One repercussion of constantly relying on feminizing signifiers for character design is that it tends to reinforce a strict binary form of gender expression. The gender binary is an entirely artificial and socially constructed division of male and female into two distinctly separate and opposing classes of human being. The gender binary also erases the continuum of gender presentations and identities that fall outside of the rigid masculine/feminine false dichotomy.

And within that strict binary women are “marked” while men get to remain largely “unmarked”.

In the Mario franchise, the Koopalings were originally described as Bowser’s seven children, all of them are male except for one named Wendy O Koopa. We know she is female because her designers used practically every hyper-feminine frill and accessory available to separate her from her male siblings.

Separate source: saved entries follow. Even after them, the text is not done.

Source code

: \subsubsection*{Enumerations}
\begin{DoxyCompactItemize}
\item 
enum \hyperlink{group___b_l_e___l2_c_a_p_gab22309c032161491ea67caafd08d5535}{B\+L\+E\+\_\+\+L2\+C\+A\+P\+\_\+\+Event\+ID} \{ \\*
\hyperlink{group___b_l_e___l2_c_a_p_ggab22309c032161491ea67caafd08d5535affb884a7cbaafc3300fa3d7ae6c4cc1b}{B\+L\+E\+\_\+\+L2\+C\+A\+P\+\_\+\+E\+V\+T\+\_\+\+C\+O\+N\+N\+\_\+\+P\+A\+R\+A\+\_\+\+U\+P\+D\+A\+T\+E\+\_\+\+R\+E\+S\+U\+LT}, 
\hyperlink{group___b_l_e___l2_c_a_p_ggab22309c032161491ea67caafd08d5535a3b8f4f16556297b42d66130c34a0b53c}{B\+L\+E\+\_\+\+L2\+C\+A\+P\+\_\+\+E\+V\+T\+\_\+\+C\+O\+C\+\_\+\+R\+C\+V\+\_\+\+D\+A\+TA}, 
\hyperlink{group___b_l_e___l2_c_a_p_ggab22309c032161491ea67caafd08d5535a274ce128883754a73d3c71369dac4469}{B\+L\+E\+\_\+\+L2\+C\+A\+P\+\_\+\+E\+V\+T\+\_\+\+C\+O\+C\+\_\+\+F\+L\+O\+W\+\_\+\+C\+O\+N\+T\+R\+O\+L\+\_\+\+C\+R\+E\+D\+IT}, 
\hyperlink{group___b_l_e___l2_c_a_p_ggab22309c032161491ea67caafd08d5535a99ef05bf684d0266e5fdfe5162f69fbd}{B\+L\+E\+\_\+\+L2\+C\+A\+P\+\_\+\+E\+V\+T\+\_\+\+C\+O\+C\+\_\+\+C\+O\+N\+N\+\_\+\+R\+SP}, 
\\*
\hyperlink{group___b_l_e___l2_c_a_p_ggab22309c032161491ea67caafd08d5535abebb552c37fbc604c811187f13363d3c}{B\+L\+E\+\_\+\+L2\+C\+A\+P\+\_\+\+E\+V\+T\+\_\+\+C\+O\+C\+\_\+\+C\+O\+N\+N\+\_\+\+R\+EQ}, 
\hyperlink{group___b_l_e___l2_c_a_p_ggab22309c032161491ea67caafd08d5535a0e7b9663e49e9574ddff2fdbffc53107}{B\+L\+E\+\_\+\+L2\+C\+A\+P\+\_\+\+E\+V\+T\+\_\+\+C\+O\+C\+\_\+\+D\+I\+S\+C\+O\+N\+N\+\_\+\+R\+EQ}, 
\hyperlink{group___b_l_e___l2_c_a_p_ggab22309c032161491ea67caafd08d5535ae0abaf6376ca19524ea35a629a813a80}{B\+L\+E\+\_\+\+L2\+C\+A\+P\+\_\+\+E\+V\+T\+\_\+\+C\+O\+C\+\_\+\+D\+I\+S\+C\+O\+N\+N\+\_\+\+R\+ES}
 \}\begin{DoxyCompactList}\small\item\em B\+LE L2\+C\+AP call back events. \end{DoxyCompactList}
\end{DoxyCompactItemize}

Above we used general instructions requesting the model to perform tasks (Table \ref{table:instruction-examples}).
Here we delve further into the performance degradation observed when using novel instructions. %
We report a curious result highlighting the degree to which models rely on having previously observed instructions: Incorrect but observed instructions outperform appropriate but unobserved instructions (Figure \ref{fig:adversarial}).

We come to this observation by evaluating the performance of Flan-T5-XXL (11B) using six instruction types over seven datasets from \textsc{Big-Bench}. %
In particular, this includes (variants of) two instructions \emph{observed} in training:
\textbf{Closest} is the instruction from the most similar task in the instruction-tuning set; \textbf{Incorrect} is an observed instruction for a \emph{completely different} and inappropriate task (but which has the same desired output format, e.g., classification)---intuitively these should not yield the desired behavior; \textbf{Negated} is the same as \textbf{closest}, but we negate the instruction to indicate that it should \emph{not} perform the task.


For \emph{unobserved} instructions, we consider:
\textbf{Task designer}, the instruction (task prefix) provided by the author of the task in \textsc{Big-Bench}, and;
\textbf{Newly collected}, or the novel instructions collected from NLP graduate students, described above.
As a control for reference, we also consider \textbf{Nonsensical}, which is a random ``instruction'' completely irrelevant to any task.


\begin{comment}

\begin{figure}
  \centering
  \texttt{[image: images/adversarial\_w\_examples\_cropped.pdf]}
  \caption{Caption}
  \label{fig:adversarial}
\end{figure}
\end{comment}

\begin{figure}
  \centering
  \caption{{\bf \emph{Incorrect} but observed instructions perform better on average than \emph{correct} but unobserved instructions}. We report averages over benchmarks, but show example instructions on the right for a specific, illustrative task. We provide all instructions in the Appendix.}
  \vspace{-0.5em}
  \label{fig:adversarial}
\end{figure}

Wendy’s six brothers, by contrast, are “unmarked” by gendered identifiers which means they get to be presented in a variety of creative ways. Ludwig’s design communicates intelligence and arrogance, while Lemmy’s reveals his playfulness and Iggy’s makes him seem maniacal and a little unbalanced. Sadly, Wendy’s identity is limited by the fact that she is covered in superficial gendered signifiers. One look at her and you know she’s female, but not much else.

As with many Ms Male Characters, her defining characteristic is her gender.

Wendy also suffers from a parallel condition I like to call “Personality Female Syndrome” wherein female characters are reduced to a one dimensional personality type consisting of nothing more than a collection of shallow stereotypes about women. She is vain, spoiled, bratty and quick to anger.

Clip- “Reptiles in the Rose Garden”
“I don’t care! I want America for my birthday! I want it, I want it, I want it!”

When female characters are “marked” by obligatory stereotypical identifiers it actively limits the range of available options by enforcing a narrow, restrictive and monolithic model for the portrayal of femininity. Meanwhile, since male characters are allowed to be unmarked it permits a much wider array of possibilities for their designs.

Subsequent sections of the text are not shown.